== Dataset extract ==
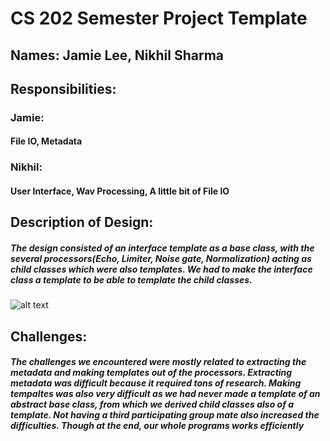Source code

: # CS 202 Semester Project Template
## Names: Jamie Lee, Nikhil Sharma
## Responsibilities: 

### Jamie:
#### File IO, Metadata
### Nikhil:
#### User Interface, Wav Processing, A little bit of File IO

## Description of Design:
##### The _design_ consisted of an interface template as a base class, with the several processors(Echo, Limiter, Noise gate, Normalization) acting as child classes which were also templates. We had to make the interface class a template to be able to template the child classes.
![alt text](https://github.com/[cpe-unr]/[group-project-pt24]/blob/[master]/image.png?raw=true)
## Challenges:
##### The _challenges_ we encountered were mostly related to extracting the metadata and making templates out of the processors. Extracting metadata was difficult because it required tons of research. Making tempaltes was also very difficult as we had never made a template of an abstract base class, from which we derived child classes also of a template. **Not** having a third participating group mate also increased the difficulties. ***Though at the end, our whole programs works efficiently***
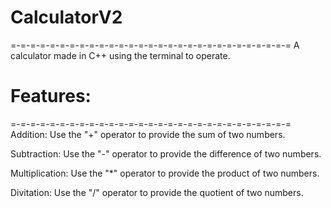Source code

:# CalculatorV2
=-=-=-=-=-=-=-=-=-=-=-=-=-=-=-=-=-=-=-=-=-=-=-=-=-=-=-=-=
A calculator made in C++ using the terminal to operate.


# Features:
=-=-=-=-=-=-=-=-=-=-=-=-=-=-=-=-=-=-=-=-=-=-=-=-=-=-=-=-=
Addition: Use the "+" operator to provide the sum of two numbers.

Subtraction: Use the "-" operator to provide the difference of two numbers.

Multiplication: Use the "*" operator to provide the product of two numbers.

Divitation: Use the "/" operator to provide the quotient of two numbers.
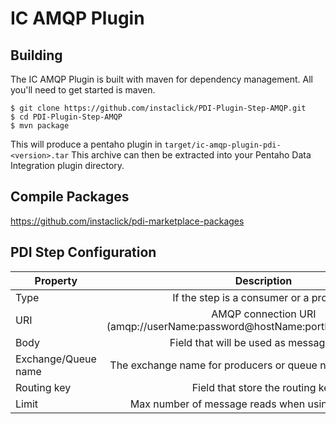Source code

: IC AMQP Plugin
==============

Building
--------
The IC AMQP Plugin is built with maven for dependency management.
All you'll need to get started is maven.

    $ git clone https://github.com/instaclick/PDI-Plugin-Step-AMQP.git
    $ cd PDI-Plugin-Step-AMQP
    $ mvn package


This will produce a pentaho plugin in ``target/ic-amqp-plugin-pdi-<version>.tar``
This archive can then be extracted into your Pentaho Data Integration plugin directory.


Compile Packages
----------------
https://github.com/instaclick/pdi-marketplace-packages


PDI Step Configuration
-----------------------

| Property              | Description                                                                   |
| ----------------------|:-----------------------------------------------------------------------------:|
| Type                  | If the step is a consumer or a producer                                       |
| URI                   | AMQP connection URI (amqp://userName:password@hostName:portNumber/virtualHost)|
| Body                  | Field that will be used as message body                                       |
| Exchange/Queue name   | The exchange name for producers or queue name for consumers                   |
| Routing key           | Field that store the routing key                                              |
| Limit                 | Max number of message reads when using as consumer                            |
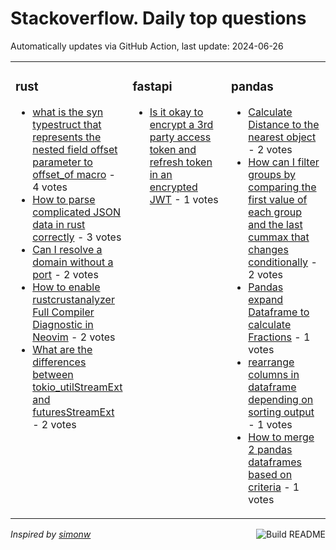 # Stackoverflow. Daily top questions 

Automatically updates via GitHub Action, last update: <!-- date starts -->2024-06-26<!-- date ends -->


<table><tr><td valign="top" width="33%">

### rust
<!-- rust starts -->
* [what is the syn typestruct that represents the nested field offset parameter to offset_of macro](https://stackoverflow.com/questions/78664954/what-is-the-syn-type-struct-that-represents-the-nested-field-offset-parameter-to) - 4 votes
* [How to parse complicated JSON data in rust correctly](https://stackoverflow.com/questions/78669751/how-to-parse-complicated-json-data-in-rust-correctly) - 3 votes
* [Can I resolve a domain without a port](https://stackoverflow.com/questions/78669474/can-i-resolve-a-domain-without-a-port) - 2 votes
* [How to enable rustcrustanalyzer Full Compiler Diagnostic in Neovim](https://stackoverflow.com/questions/78666491/how-to-enable-rustc-rust-analyzer-full-compiler-diagnostic-in-neovim) - 2 votes
* [What are the differences between tokio_utilStreamExt and futuresStreamExt](https://stackoverflow.com/questions/78665204/what-are-the-differences-between-tokio-utilstreamext-and-futuresstreamext) - 2 votes
<!-- rust ends -->
</td><td valign="top" width="34%">


### fastapi
<!-- fastapi starts -->
* [Is it okay to encrypt a 3rd party access token and refresh token in an encrypted JWT](https://stackoverflow.com/questions/78669660/is-it-okay-to-encrypt-a-3rd-party-access-token-and-refresh-token-in-an-encrypte) - 1 votes
<!-- fastapi ends -->
</td><td valign="top" width="34%">


### pandas
<!-- pandas starts -->
* [Calculate Distance to the nearest object](https://stackoverflow.com/questions/78665686/calculate-distance-to-the-nearest-object) - 2 votes
* [How can I filter groups by comparing the first value of each group and the last cummax that changes conditionally](https://stackoverflow.com/questions/78671711/how-can-i-filter-groups-by-comparing-the-first-value-of-each-group-and-the-last) - 2 votes
* [Pandas expand Dataframe to calculate Fractions](https://stackoverflow.com/questions/78665660/pandas-expand-dataframe-to-calculate-fractions) - 1 votes
* [rearrange columns in dataframe depending on sorting output](https://stackoverflow.com/questions/78669299/rearrange-columns-in-dataframe-depending-on-sorting-output) - 1 votes
* [How to merge 2 pandas dataframes based on criteria](https://stackoverflow.com/questions/78674348/how-to-merge-2-pandas-dataframes-based-on-criteria) - 1 votes
<!-- pandas ends -->
</td></tr></table>

<a href="https://github.com/hp0404/hp0404/actions"><img src="https://github.com/hp0404/hp0404/workflows/Build%20README/badge.svg" align="right" alt="Build README"></a> <p>*Inspired by  [simonw](https://github.com/simonw/simonw)*</p>
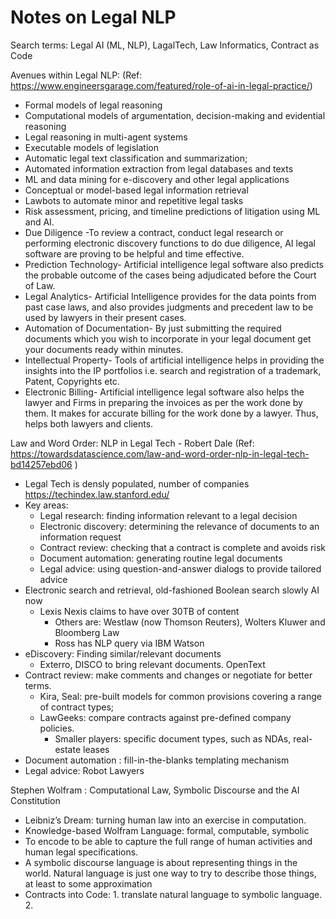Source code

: # Notes on Legal NLP

Search terms: Legal AI (ML, NLP), LagalTech, Law Informatics, Contract as Code

Avenues within Legal NLP:
(Ref: https://www.engineersgarage.com/featured/role-of-ai-in-legal-practice/)
- Formal models of legal reasoning
- Computational models of argumentation, decision-making and evidential reasoning
- Legal reasoning in multi-agent systems
- Executable models of legislation
- Automatic legal text classification and summarization;
- Automated information extraction from legal databases and texts
- ML and data mining for e-discovery and other legal applications
- Conceptual or model-based legal information retrieval
- Lawbots to automate minor and repetitive legal tasks
- Risk assessment, pricing, and timeline predictions of litigation using ML and AI.
- Due Diligence -To review a contract, conduct legal research or performing electronic discovery functions to do due diligence, AI legal software are proving to be helpful and time effective.
- Prediction Technology- Artificial intelligence legal software also predicts the probable outcome of the cases being adjudicated before the Court of Law.
- Legal Analytics- Artificial Intelligence provides for the data points from past case laws, and also provides judgments and precedent law to be used by lawyers in their present cases.
- Automation of Documentation- By just submitting the required documents which you wish to incorporate in your legal document get your documents ready within minutes.
- Intellectual Property- Tools of artificial intelligence helps in providing the insights into the IP portfolios i.e. search and registration of a trademark, Patent, Copyrights etc.
- Electronic Billing- Artificial intelligence legal software also helps the lawyer and Firms in preparing the invoices as per the work done by them. It makes for accurate billing for the work done by a lawyer. Thus, helps both lawyers and clients.

Law and Word Order: NLP in Legal Tech - Robert Dale
(Ref: https://towardsdatascience.com/law-and-word-order-nlp-in-legal-tech-bd14257ebd06 )
- Legal Tech is densly populated, number of companies https://techindex.law.stanford.edu/
- Key areas:
	- Legal research: finding information relevant to a legal decision
	- Electronic discovery: determining the relevance of documents to an information request
	- Contract review: checking that a contract is complete and avoids risk
	- Document automation: generating routine legal documents
	- Legal advice: using question-and-answer dialogs to provide tailored advice
- Electronic search and retrieval, old-fashioned Boolean search slowly AI now
  - Lexis Nexis claims to have over 30TB of content
	- Others are: Westlaw (now Thomson Reuters), Wolters Kluwer and Bloomberg Law 
	- Ross has NLP query via IBM Watson
- eDiscovery: Finding similar/relevant documents
  -  Exterro, DISCO to bring relevant documents. OpenText 
- Contract review: make comments and changes or negotiate for better terms.
  - Kira, Seal: pre-built models for common provisions covering a range of contract types;
  - LawGeeks: compare contracts against pre-defined company policies.
	- Smaller players: specific document types, such as NDAs, real-estate leases
- Document automation : fill-in-the-blanks templating mechanism
- Legal advice: Robot Lawyers

Stephen Wolfram : Computational Law, Symbolic Discourse and the AI Constitution
- Leibniz’s Dream: turning human law into an exercise in computation.
- Knowledge-based Wolfram Language: formal, computable, symbolic
- To encode to be able to capture the full range of human activities and human legal specifications.
- A symbolic discourse language is about representing things in the world. Natural language is just one way to try to describe those things, at least to some approximation 
- Contracts into Code: 1. translate natural language to symbolic language. 2.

== Task brief ==
Starting at the line that has "- Formal models of legal reasoning" in the records above, restate word for word every line until the one that has "- Prediction Technology- Artificial", and include that one as well.

== Result for this task ==
- Formal models of legal reasoning
- Computational models of argumentation, decision-making and evidential reasoning
- Legal reasoning in multi-agent systems
- Executable models of legislation
- Automatic legal text classification and summarization;
- Automated information extraction from legal databases and texts
- ML and data mining for e-discovery and other legal applications
- Conceptual or model-based legal information retrieval
- Lawbots to automate minor and repetitive legal tasks
- Risk assessment, pricing, and timeline predictions of litigation using ML and AI.
- Due Diligence -To review a contract, conduct legal research or performing electronic discovery functions to do due diligence, AI legal software are proving to be helpful and time effective.
- Prediction Technology- Artificial intelligence legal software also predicts the probable outcome of the cases being adjudicated before the Court of Law.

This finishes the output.